MMT "advocates" are trying to explain how it works and why it has continued working despite people having your same fears for centuries, so that you can join us in sleeping soundly at night instead of despairing. FCFromSSC is not my 'opponent' in the slightest.
Well anyone can voluntarily do anything stupid. There can be a wide range of competence in macroeconomic management. The unsustainable argument is only strong if you think the system is headed toward involuntary crisis.
Voluntarily choosing to default on your own currency debt? Incompetence, not understanding the accounting, malice or kingly inconsideration maybe. In the US, the existence of the debt ceiling law for example is partially incompetence/misunderstanding, but mostly kept around as a political weapon to use against the opposing party in power.
OK solid. That's what I opened with in the very first post: good macroeconomic governance entails not causing runaway accelerating inflation by making the deficit too large. And we judge by outcomes, we don't get sidetracked counting the number of digits or commas.

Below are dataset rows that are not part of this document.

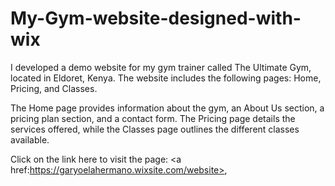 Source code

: # My-Gym-website-designed-with-wix
I developed a demo website for my gym trainer called The Ultimate Gym, located in Eldoret, Kenya. 
The website includes the following pages: Home, Pricing, and Classes.

The Home page provides information about the gym, an About Us section, a pricing plan section, and a contact form. The Pricing page details the services offered, while the Classes page outlines the different classes available.

Click on the link here to visit the page: <a href:https://garyoelahermano.wixsite.com/website></a>,
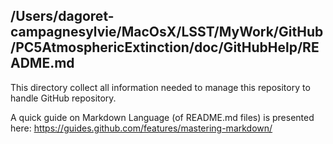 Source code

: /Users/dagoret-campagnesylvie/MacOsX/LSST/MyWork/GitHub/PC5AtmosphericExtinction/doc/GitHubHelp/README.md
---------------------------------------------------------------------------------------------------------

This directory collect all information needed to manage this repository to handle GitHub repository.


A quick guide on Markdown Language (of README.md files) is presented here:
https://guides.github.com/features/mastering-markdown/

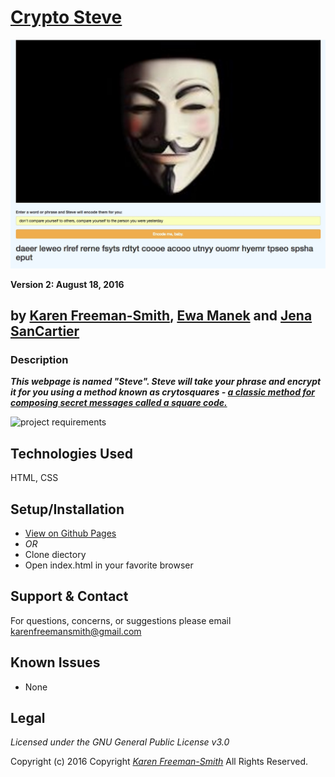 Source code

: # [Crypto Steve](https://karenfreemansmith.github.io/crypto-steve)
![project screenshot](/img/screenshot.jpg)

__Version 2: August 18, 2016__
## by [Karen Freeman-Smith](https://karenfreemansmith.github.io), [Ewa Manek](https://github.com/ewajm) and [Jena SanCartier](https://jenasancartier.github.io/portfolio-page)

### Description
__*This webpage is named "Steve". Steve will take your phrase and encrypt it for you using a method known as crytosquares - [a classic method for composing secret messages called a square code.](https://www.learnhowtoprogram.com/intro-to-programming/arrays-looping/practice-roman-numerals)*__

![project requirements](/img/specs.png)

## Technologies Used
HTML, CSS

## Setup/Installation
* [View on Github Pages](https://karenfreemansmith.github.io/EpicIntroWk1-PetWebsite)
* _OR_
* Clone diectory 
* Open index.html in your favorite browser

## Support & Contact
For questions, concerns, or suggestions please email karenfreemansmith@gmail.com

## Known Issues
* None

## Legal
*Licensed under the GNU General Public License v3.0*

Copyright (c) 2016 Copyright _[Karen Freeman-Smith](https://karenfreemansmith.github.io)_ All Rights Reserved.
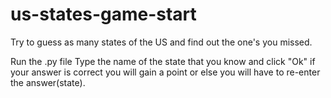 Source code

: # us-states-game-start
Try to guess as many states of the US and find out the one's you missed.


Run the .py file
Type the name of the state that you know and click "Ok" if your answer is correct you will gain a point or else you will have to re-enter the answer(state).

This is where we disagree and where MMT starts to have prescriptive implications. It's not really an economic disagreement, it's a political one about the implications of economic theory.
I believe that MMT provides the perfect framework to justify irresponsible fiscal policy.
For instance, one key insight is that unlike personal debt, state debts are not something that actually has to be repaid in full. This is of course true. Generally destroying such arguments as the idea that taking on debt is spending one's children's money in advance and so forth.
The truth of the matter, as we seem to agree, is that, like regular investment debt, this depends on the ability of the borrower to use the funds to create enough value to outrun interest.
But putting this in the hands of politicians, who are by constitution convinced that all the programs they support are good investments, allows them to argue for infinite amounts of debt, which is not sustainable.
Keynesianism has this same problem: the general idea of manipulating spending to soften the blows of the business cycle can work on paper, but in practice people use it to justify loose policy in times of crisis but never the austerity in times of plenty required for the math to work out.
For macroeconomic theories to be useful tools of policy, they have to be usable by the flawed human beings that make the decisions, otherwise they must remain descriptive tools more appropriate to history than to the future.
I claim that the range of competence you think is wide is not so wide. That it ranges from the mildly irresponsible to the catastrophically incompetent, and that men must be guided by strong signals to avoid debt crises, lest they slowly build catastrophies to leave to their successors such as rulers of the West have been doing since people gave up on ever solving the debt issue in the 90s.
I agree the debt ceiling laws are silly in a sense, but they are at least an attempt to provide such a signal, one that has grown more silly ever since we decided to ignore and abandon the much more serious signals given by the gold standard (which of course had its own share of issues too).
So as you seem to be an advocate of using MMT to formulate policy, I ask what your solution to this problem is, and if you've seriously thought about it. That's what I have been asking since my first comment, thought I suppose unclearly. It's easy to get lost in sidebars in such arguments.